Wednesday, April 15, 2020

The need to panic. . .

I have great respect for Peggy Noonan and yet she seems to have drunk the koolaid of hysteria in a recent column in which she complains about those who call for calm and, she insists, there is a need to panic.  She implies that all is fair when exploring how best to deal with all the possible threats that could be out there.  She believes that America must be prepared for everything—even the unimaginable.  Although she does worry about overreaction on the part of some, she believes that it would be possible to reign in the panic by officials at a later time.

The drumbeat of some is that there is a need for panic when the danger is great enough.  But is that true?  Or, as many believe, is panic always dangerous and always against the common interest and the common good?  I guess that is the point.  There have been those whose voices have seemed to echo the idea that panic is good and salutary and there have been others who insist that panic will not help -- not even in a pandemic.

I find it hard to fault those who have been slow to jump on the bandwagon of hysteria.  Surely, if we had any doubt about this, the hoarding of toilet paper is but one example of how panic works against the common good and in particular to harm the most vulnerable.  The example we have is not of a reasoned people being informed by reasonable media but the mass hysteria created by sensational news (if not from the legitimate media then from social media).  There are few voices of calm -- especially since the churches have acquiesced to the political leadership.  We have had mayors who threatened to shut down the churches that refused to comply with their orders and take away their property and we have had governors who seem to use guilt to keep their people within their borders.  It is no wonder that people load up their carts with the very things we should be sharing and the professional medical arms of our care are frustrated by short supply of what they need.  What good does it to to kill the patient in order to save him?  But that is exactly what might happen if, in order to deal with what might happen, we destroy everything we have.

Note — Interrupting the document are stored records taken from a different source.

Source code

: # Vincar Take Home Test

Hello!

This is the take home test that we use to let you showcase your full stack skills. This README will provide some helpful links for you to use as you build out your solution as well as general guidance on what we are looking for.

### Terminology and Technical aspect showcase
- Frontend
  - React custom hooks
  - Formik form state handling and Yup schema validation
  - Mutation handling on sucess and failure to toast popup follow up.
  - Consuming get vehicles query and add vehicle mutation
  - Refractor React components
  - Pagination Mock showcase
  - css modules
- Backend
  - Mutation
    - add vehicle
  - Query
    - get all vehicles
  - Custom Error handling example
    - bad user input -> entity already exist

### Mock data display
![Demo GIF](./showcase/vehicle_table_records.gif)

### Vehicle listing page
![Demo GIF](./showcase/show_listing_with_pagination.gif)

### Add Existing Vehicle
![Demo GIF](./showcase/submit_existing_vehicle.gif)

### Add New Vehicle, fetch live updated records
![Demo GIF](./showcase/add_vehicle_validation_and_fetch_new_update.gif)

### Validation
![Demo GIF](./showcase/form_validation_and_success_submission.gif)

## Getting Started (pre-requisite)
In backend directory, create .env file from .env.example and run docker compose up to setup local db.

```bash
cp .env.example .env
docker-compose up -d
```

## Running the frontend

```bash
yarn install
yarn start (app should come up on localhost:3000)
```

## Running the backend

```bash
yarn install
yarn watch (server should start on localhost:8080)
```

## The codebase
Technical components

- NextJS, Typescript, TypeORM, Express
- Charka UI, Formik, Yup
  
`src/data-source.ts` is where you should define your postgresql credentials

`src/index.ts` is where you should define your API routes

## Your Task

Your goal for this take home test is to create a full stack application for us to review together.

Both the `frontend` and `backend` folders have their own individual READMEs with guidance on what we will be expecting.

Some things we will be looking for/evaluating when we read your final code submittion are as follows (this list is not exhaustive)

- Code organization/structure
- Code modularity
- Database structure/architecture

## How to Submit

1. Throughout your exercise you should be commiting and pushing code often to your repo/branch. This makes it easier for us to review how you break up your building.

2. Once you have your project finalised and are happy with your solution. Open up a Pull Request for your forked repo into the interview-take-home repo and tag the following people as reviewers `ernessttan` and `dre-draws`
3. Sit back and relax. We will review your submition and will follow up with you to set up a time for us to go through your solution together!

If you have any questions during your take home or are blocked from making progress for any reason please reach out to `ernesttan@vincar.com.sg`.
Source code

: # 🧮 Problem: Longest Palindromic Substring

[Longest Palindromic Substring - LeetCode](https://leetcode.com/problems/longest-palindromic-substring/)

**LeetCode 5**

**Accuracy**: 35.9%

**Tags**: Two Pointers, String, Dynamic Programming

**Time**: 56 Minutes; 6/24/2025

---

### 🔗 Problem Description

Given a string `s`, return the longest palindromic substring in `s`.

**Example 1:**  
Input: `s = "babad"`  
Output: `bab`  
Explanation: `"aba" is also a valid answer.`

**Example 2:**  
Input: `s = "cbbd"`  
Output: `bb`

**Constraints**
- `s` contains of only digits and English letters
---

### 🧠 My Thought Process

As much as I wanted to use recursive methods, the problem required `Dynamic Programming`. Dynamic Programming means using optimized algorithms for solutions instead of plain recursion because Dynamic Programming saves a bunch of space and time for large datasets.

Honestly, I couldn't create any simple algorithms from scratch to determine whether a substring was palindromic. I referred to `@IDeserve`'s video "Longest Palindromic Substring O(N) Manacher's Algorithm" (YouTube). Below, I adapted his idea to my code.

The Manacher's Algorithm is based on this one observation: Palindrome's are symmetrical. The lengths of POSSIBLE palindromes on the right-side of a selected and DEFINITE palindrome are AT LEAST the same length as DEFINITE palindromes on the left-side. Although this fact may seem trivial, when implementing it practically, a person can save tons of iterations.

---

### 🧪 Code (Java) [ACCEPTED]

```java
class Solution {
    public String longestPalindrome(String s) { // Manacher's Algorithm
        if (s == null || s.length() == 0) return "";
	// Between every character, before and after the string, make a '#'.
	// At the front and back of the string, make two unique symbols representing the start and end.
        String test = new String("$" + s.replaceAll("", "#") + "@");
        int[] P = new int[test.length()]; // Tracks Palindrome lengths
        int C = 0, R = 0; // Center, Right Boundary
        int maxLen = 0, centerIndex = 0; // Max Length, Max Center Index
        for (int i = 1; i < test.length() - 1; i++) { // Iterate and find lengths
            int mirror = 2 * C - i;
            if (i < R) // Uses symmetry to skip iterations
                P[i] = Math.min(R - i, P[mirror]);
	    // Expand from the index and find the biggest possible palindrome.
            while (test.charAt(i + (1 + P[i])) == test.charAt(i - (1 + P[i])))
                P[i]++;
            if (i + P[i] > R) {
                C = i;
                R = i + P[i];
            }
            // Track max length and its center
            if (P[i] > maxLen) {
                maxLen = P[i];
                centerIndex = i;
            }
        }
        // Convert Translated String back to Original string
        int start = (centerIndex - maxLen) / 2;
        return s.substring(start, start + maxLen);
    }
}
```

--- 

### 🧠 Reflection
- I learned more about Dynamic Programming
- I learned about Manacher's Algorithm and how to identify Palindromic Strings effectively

We have been tossed to and fro upon a sea of what ifs.  We have been subjected to a sea of talking heads ranting about virus modeling and ventilators and hospital beds we do not have.  We have had politicians decide what businesses are essential (abortion clinics) and what are not (barbers) and most have decided that church is an optional social gathering to be easily stripped of any constitutional protections.  What might happen is most likely different from what will happen even when they may be similar.  We are not seeing the differences between the worst projected and the reality of what we have experienced so far.  Yet a nation and a society cannot live in the panic of what might happen without severe and lasting damage to the people and to the systems that order the lives and work.   Furthermore, panic is not a policy and panic is not a prudent means to getting people to observe ordinary precautions in this extraordinary time.  This is of particular interest for those whose roll has classically been to help maintain calm and prevent panic -- a role supremely suited to the Church!

When panic becomes our policy, the Church ought to speak of that which we know.  As hard as it is to hear, death is not something any of us can prevent.  We have our wishes and desires but the Church proclaims something more real than our wants or sentiments -- the actions of Him who has harnessed death and led His people through it to everlasting life.  If there is a voice whose calm can address a nation panicked by what might be, it is the voice of the Church that speaks of what has been -- what God has done!!  America needs such prayerful people, who have heard the wisdom of the ages incarnate in the Son of God, and who can address the prospect of death with the reality of everlasting life.  I am not sure that people are ready to hear but the Church must not wait until there is silence.  Now, in the midst of this crisis, good souls who have the discernment to see that a physical solution is not the only one needed need to step up and speak out.  For if there is to be a return to order, the Church needs to maintain a voice of calm in panic and address those who think panic is the only fitting response to what has happened around us.

Although it may sound like the Church is dismissing the dire straights of the situation at hand, she is doing nothing of the kind.  She is pointing the despair to the God of hope, directing the fearful to the God of peace, and giving to those willing to sacrifice everything for and end the gift of Him who already sacrificed everything for the nobler good of your salvation and mine.   Now is the time to point to the One who can give what technology, progress, and invention cannot -- a clear conscience, peace of mind, and consolation in the heart.  Instead of churches being arms and agents of the government and media crying panic, we must be true to the Lord of life and hope and address the hysteria with the message of the cross and empty tomb.